-- Record extracts follows --

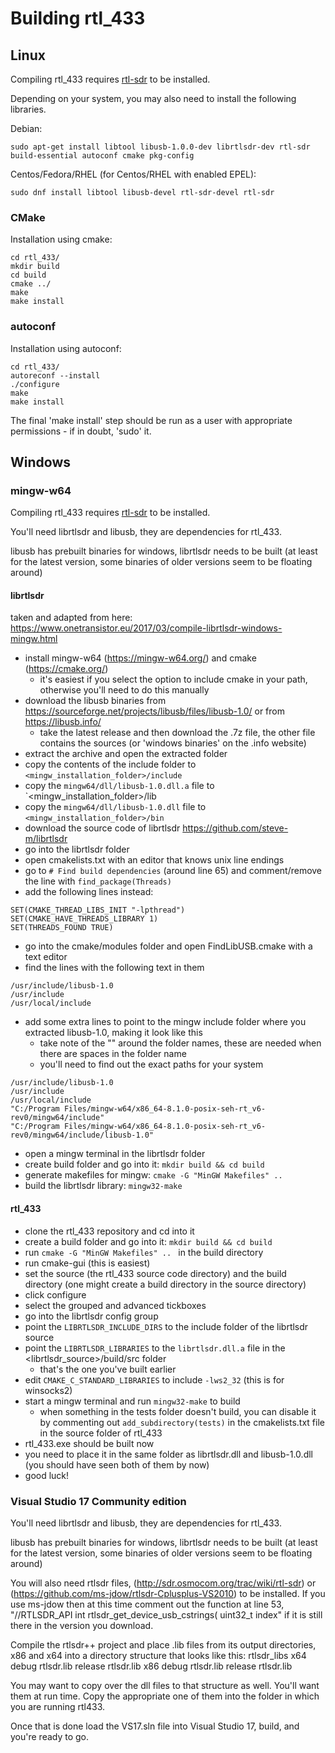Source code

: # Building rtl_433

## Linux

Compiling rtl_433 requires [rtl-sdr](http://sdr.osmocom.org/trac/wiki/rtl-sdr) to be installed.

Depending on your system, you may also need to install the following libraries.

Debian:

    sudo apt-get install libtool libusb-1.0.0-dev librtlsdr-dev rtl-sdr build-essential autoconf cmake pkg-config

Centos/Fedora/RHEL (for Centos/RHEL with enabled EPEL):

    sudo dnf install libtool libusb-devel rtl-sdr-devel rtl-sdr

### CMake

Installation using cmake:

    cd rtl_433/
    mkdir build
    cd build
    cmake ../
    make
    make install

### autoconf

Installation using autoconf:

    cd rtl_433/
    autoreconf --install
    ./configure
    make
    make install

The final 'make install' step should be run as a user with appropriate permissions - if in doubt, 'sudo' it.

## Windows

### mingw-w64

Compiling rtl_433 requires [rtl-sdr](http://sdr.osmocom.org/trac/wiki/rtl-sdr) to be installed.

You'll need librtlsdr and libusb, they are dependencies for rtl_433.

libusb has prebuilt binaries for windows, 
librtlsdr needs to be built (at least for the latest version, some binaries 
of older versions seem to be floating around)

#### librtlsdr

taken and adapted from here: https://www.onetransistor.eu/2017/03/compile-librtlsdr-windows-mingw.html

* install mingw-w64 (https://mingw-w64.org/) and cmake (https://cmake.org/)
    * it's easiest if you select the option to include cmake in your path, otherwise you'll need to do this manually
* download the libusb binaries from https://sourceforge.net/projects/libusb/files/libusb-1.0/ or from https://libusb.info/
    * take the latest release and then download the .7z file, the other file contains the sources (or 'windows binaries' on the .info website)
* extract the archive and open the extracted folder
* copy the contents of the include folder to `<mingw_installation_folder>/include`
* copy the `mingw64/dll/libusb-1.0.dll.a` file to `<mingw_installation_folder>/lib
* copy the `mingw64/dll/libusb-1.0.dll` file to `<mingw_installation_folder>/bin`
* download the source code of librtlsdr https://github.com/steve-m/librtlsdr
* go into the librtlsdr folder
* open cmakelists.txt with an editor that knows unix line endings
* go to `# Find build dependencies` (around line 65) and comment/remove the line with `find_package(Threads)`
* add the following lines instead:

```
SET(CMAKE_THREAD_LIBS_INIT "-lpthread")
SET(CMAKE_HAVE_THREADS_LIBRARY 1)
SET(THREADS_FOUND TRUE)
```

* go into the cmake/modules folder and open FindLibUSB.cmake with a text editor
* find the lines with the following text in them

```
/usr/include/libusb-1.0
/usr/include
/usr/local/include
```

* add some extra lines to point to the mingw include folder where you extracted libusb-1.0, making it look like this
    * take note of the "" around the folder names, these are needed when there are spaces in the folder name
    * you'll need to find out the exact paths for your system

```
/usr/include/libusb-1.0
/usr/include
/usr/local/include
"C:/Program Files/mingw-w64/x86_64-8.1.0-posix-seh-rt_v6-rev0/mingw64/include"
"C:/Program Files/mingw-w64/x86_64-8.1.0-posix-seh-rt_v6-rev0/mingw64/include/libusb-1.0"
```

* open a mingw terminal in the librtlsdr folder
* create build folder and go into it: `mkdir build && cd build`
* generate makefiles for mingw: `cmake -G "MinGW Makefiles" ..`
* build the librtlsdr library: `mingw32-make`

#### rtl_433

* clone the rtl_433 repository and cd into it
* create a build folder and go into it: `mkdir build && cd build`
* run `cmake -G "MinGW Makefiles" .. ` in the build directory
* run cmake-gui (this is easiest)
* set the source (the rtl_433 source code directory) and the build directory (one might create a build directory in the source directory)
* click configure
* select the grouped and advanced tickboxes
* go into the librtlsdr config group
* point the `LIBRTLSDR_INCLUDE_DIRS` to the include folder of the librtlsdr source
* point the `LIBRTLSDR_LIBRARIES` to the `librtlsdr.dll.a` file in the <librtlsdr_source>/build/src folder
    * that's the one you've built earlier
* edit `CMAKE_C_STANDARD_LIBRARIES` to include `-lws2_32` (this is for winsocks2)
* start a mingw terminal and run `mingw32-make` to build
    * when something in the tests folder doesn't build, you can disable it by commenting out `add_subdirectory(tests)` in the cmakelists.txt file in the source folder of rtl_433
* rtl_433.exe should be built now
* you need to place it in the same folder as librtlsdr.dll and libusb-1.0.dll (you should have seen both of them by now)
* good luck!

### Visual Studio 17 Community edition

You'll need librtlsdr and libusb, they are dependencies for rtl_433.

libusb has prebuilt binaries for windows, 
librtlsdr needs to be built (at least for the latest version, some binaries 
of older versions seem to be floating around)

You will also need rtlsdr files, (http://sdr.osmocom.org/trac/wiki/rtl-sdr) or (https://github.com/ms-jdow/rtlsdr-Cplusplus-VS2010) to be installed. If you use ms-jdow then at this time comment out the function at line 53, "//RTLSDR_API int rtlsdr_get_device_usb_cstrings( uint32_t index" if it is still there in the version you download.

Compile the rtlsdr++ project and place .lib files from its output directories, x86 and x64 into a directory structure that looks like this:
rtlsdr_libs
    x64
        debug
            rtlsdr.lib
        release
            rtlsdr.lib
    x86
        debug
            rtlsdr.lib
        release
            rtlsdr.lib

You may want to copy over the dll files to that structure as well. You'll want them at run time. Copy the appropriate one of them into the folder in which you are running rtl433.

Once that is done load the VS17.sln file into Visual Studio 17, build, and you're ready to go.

-- Record extracts concluded --

• Work task: Pull out all lines from the entries above in which the word "then" appears.

• Solution for this task:
    * take the latest release and then download the .7z file, the other file contains the sources (or 'windows binaries' on the .info website)
You will also need rtlsdr files, (http://sdr.osmocom.org/trac/wiki/rtl-sdr) or (https://github.com/ms-jdow/rtlsdr-Cplusplus-VS2010) to be installed. If you use ms-jdow then at this time comment out the function at line 53, "//RTLSDR_API int rtlsdr_get_device_usb_cstrings( uint32_t index" if it is still there in the version you download.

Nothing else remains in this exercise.